(Data extracted from a collection)
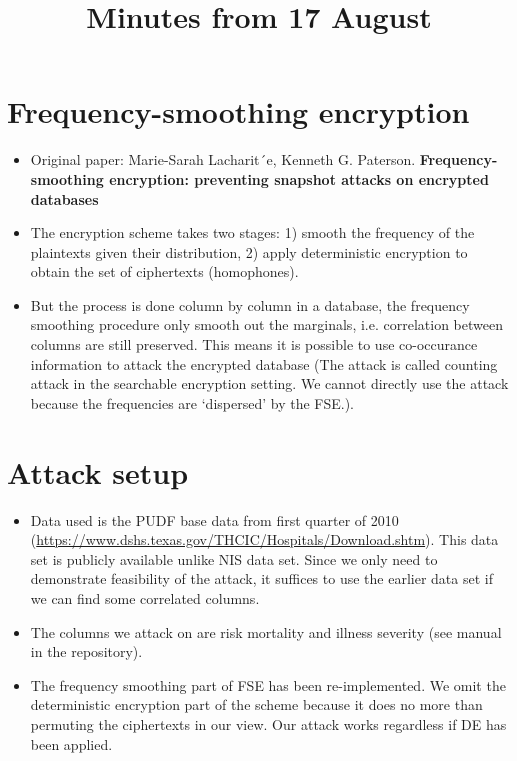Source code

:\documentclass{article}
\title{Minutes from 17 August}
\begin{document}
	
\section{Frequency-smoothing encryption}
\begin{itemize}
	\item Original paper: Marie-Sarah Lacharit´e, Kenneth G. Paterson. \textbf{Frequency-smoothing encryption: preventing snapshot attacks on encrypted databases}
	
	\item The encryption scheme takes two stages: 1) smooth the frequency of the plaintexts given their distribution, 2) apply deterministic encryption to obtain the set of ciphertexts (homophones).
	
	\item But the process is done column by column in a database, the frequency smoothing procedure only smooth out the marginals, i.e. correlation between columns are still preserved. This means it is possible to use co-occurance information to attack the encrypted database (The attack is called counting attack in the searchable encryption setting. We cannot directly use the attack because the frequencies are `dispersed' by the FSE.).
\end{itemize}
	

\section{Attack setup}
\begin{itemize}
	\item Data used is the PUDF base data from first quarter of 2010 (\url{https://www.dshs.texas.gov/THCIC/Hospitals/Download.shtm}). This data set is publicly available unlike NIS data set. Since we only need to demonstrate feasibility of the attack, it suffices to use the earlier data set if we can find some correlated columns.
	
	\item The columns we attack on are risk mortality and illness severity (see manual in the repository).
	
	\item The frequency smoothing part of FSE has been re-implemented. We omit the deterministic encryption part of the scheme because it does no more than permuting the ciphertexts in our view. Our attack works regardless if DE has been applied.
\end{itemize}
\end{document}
* * *
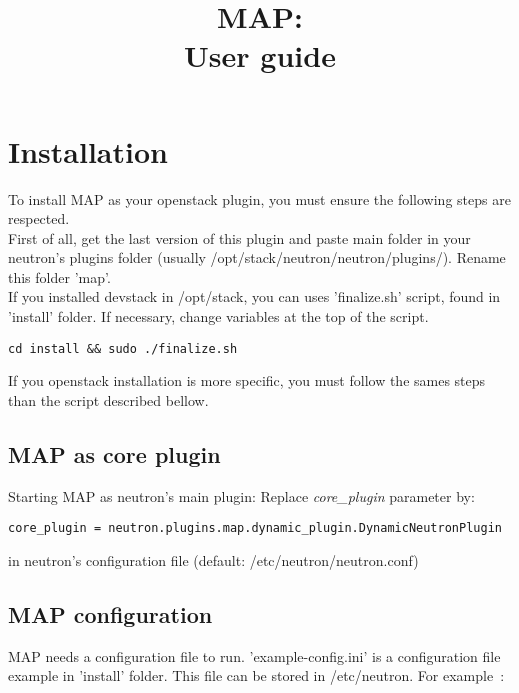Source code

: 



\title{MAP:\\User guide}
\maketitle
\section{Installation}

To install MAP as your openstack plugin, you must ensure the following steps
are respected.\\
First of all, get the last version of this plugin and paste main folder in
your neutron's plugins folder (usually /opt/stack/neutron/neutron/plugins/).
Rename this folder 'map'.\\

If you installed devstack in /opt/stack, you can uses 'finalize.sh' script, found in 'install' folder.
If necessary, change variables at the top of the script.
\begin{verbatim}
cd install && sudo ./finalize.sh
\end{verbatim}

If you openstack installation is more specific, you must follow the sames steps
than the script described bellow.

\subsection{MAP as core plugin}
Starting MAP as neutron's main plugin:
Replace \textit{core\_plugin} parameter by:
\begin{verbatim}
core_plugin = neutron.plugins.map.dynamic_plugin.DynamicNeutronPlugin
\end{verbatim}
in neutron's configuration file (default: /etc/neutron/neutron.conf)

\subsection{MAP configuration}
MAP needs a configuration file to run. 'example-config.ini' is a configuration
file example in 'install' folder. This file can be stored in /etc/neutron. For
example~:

--- Aim of the exercise ---
In how many lines of the records does the word "subsection" occur? Reply with the number only.

--- Response to the task ---
2